**Exercise description**
Please report every line in the entries that contains the string "Subclass".
Segment Start: Source material
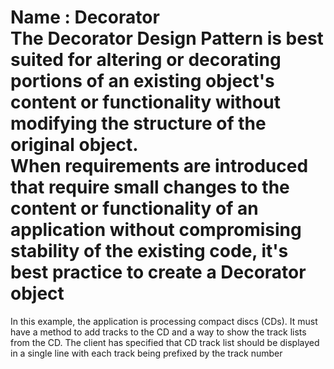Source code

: Name : Decorator <br/>
The Decorator Design Pattern is best suited for altering or decorating portions of an existing object's content or functionality without
modifying the structure of the original object. <br/>
When requirements are introduced that require small changes to the content or functionality of an application without compromising stability
of the existing code, it's best practice to create a Decorator object
================

In this example, the application is processing compact discs (CDs). It must have a method to add tracks to the CD and a way to show the track
lists from the CD. The client has specified that CD track list should be displayed in a single line with each track being prefixed by the
track number
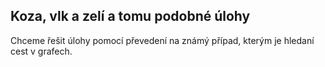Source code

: ## Koza, vlk a zelí a tomu podobné úlohy
Chceme řešit úlohy pomocí převedení na známý případ, kterým je hledaní cest v grafech.
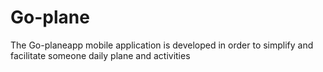 # Go-plane
The Go-planeapp mobile application is developed in order  to simplify  and facilitate someone daily plane and activities
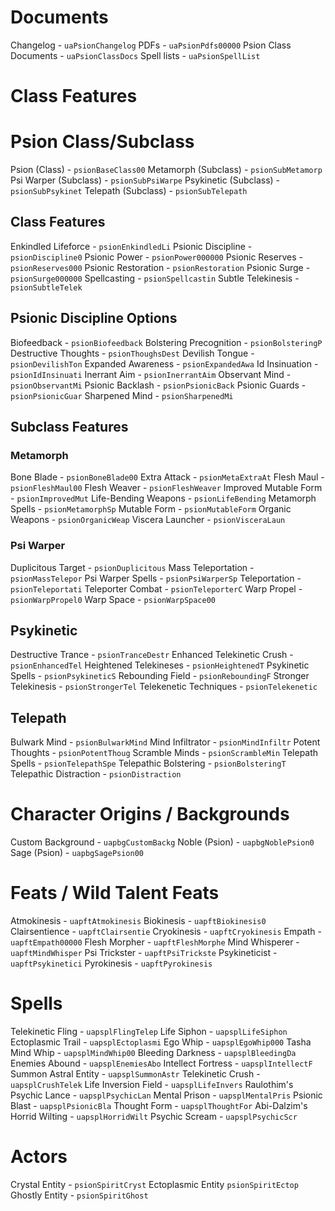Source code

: # Documents
Changelog - `uaPsionChangelog`
PDFs - `uaPsionPdfs00000`
Psion Class Documents - `uaPsionClassDocs`
Spell lists - `uaPsionSpellList`

# Class Features
# Psion Class/Subclass
Psion (Class) - `psionBaseClass00`
Metamorph (Subclass) - `psionSubMetamorp`
Psi Warper (Subclass) - `psionSubPsiWarpe`
Psykinetic (Subclass) - `psionSubPsykinet`
Telepath (Subclass) - `psionSubTelepath`

## Class Features
Enkindled Lifeforce - `psionEnkindledLi`
Psionic Discipline - `psionDiscipline0`
Psionic Power - `psionPower000000`
Psionic Reserves - `psionReserves000`
Psionic Restoration - `psionRestoration`
Psionic Surge - `psionSurge000000`
Spellcasting - `psionSpellcastin`
Subtle Telekinesis - `psionSubtleTelek`

## Psionic Discipline Options
Biofeedback - `psionBiofeedback`
Bolstering Precognition - `psionBolsteringP`
Destructive Thoughts - `psionThoughsDest`
Devilish Tongue - `psionDevilishTon`
Expanded Awareness - `psionExpandedAwa`
Id Insinuation - `psionIdInsinuati`
Inerrant Aim - `psionInerrantAim`
Observant Mind - `psionObservantMi`
Psionic Backlash - `psionPsionicBack`
Psionic Guards - `psionPsionicGuar`
Sharpened Mind - `psionSharpenedMi`

## Subclass Features
### Metamorph
Bone Blade - `psionBoneBlade00`
Extra Attack - `psionMetaExtraAt`
Flesh Maul - `psionFleshMaul00`
Flesh Weaver - `psionFleshWeaver`
Improved Mutable Form - `psionImprovedMut`
Life-Bending Weapons - `psionLifeBending`
Metamorph Spells - `psionMetamorphSp`
Mutable Form - `psionMutableForm`
Organic Weapons - `psionOrganicWeap`
Viscera Launcher - `psionVisceraLaun`

### Psi Warper
Duplicitous Target - `psionDuplicitous`
Mass Teleportation - `psionMassTelepor`
Psi Warper Spells - `psionPsiWarperSp`
Teleportation - `psionTeleportati`
Teleporter Combat - `psionTeleporterC`
Warp Propel - `psionWarpPropel0`
Warp Space - `psionWarpSpace00`

## Psykinetic
Destructive Trance - `psionTranceDestr`
Enhanced Telekinetic Crush - `psionEnhancedTel`
Heightened Telekineses - `psionHeightenedT`
Psykinetic Spells - `psionPsykineticS`
Rebounding Field - `psionReboundingF`
Stronger Telekinesis - `psionStrongerTel`
Telekenetic Techniques - `psionTelekenetic`

## Telepath
Bulwark Mind - `psionBulwarkMind`
Mind Infiltrator - `psionMindInfiltr`
Potent Thoughts - `psionPotentThoug`
Scramble Minds - `psionScrambleMin`
Telepath Spells - `psionTelepathSpe`
Telepathic Bolstering - `psionBolsteringT`
Telepathic Distraction - `psionDistraction`

# Character Origins / Backgrounds
Custom Background - `uapbgCustomBackg`
Noble (Psion) - `uapbgNoblePsion0`
Sage (Psion) - `uapbgSagePsion00`

# Feats / Wild Talent Feats
Atmokinesis - `uapftAtmokinesis`
Biokinesis - `uapftBiokinesis0`
Clairsentience - `uapftClairsentie`
Cryokinesis - `uapftCryokinesis`
Empath - `uapftEmpath00000`
Flesh Morpher - `uapftFleshMorphe`
Mind Whisperer - `uapftMindWhisper`
Psi Trickster - `uapftPsiTrickste`
Psykineticist - `uapftPsykinetici`
Pyrokinesis - `uapftPyrokinesis`

# Spells
Telekinetic Fling - `uapsplFlingTelep`
Life Siphon - `uapsplLifeSiphon`
Ectoplasmic Trail - `uapsplEctoplasmi`
Ego Whip - `uapsplEgoWhip000`
Tasha Mind Whip - `uapsplMindWhip00`
Bleeding Darkness - `uapsplBleedingDa`
Enemies Abound - `uapsplEnemiesAbo`
Intellect Fortress - `uapsplIntellectF`
Summon Astral Entity - `uapsplSummonAstr`
Telekinetic Crush - `uapsplCrushTelek`
Life Inversion Field - `uapsplLifeInvers`
Raulothim's Psychic Lance - `uapsplPsychicLan`
Mental Prison - `uapsplMentalPris`
Psionic Blast - `uapsplPsionicBla`
Thought Form - `uapsplThoughtFor`
Abi-Dalzim's Horrid Wilting - `uapsplHorridWilt`
Psychic Scream - `uapsplPsychicScr`

# Actors
Crystal Entity - `psionSpiritCryst`
Ectoplasmic Entity `psionSpiritEctop`
Ghostly Entity - `psionSpiritGhost`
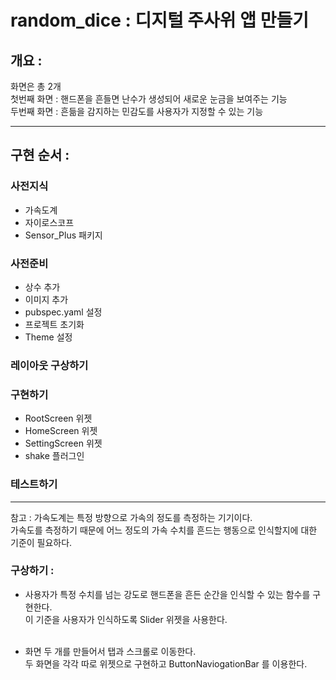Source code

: # random_dice : 디지털 주사위 앱 만들기


## 개요 :

화면은 총 2개<br>
첫번째 화면 : 핸드폰을 흔들면 난수가 생성되어 새로운 눈금을 보여주는 기능<br>
두번째 화면 : 흔듦을 감지하는 민감도를 사용자가 지정할 수 있는 기능<br>

---

## 구현 순서 :

### 사전지식

- 가속도계
- 자이로스코프
- Sensor_Plus 패키지

### 사전준비

- 상수 추가
- 이미지 추가
- pubspec.yaml 설정
- 프로젝트 초기화
- Theme 설정

### 레이아웃 구상하기

### 구현하기

- RootScreen 위젯
- HomeScreen 위젯
- SettingScreen 위젯
- shake 플러그인

### 테스트하기

---

참고 :  가속도계는 특정 방향으로 가속의 정도를 측정하는 기기이다.<br>
가속도를 측정하기 때문에 어느 정도의 가속 수치를 흔드는 행동으로 인식할지에 대한 기준이 필요하다.<br>

### 구상하기 :

- 사용자가 특정 수치를 넘는 강도로 핸드폰을 흔든 순간을 인식할 수 있는 함수를 구현한다.<br>
  이 기준을 사용자가 인식하도록 Slider 위젯을 사용한다. <br><br>

- 화면 두 개를 만들어서 탭과 스크롤로 이동한다.<br>
  두 화면을 각각 따로 위젯으로 구현하고 ButtonNaviogationBar 를 이용한다.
Segment End: Source material
**Exercise result**
# Psion Class/Subclass
Metamorph (Subclass) - `psionSubMetamorp`
Psi Warper (Subclass) - `psionSubPsiWarpe`
Psykinetic (Subclass) - `psionSubPsykinet`
Telepath (Subclass) - `psionSubTelepath`
## Subclass Features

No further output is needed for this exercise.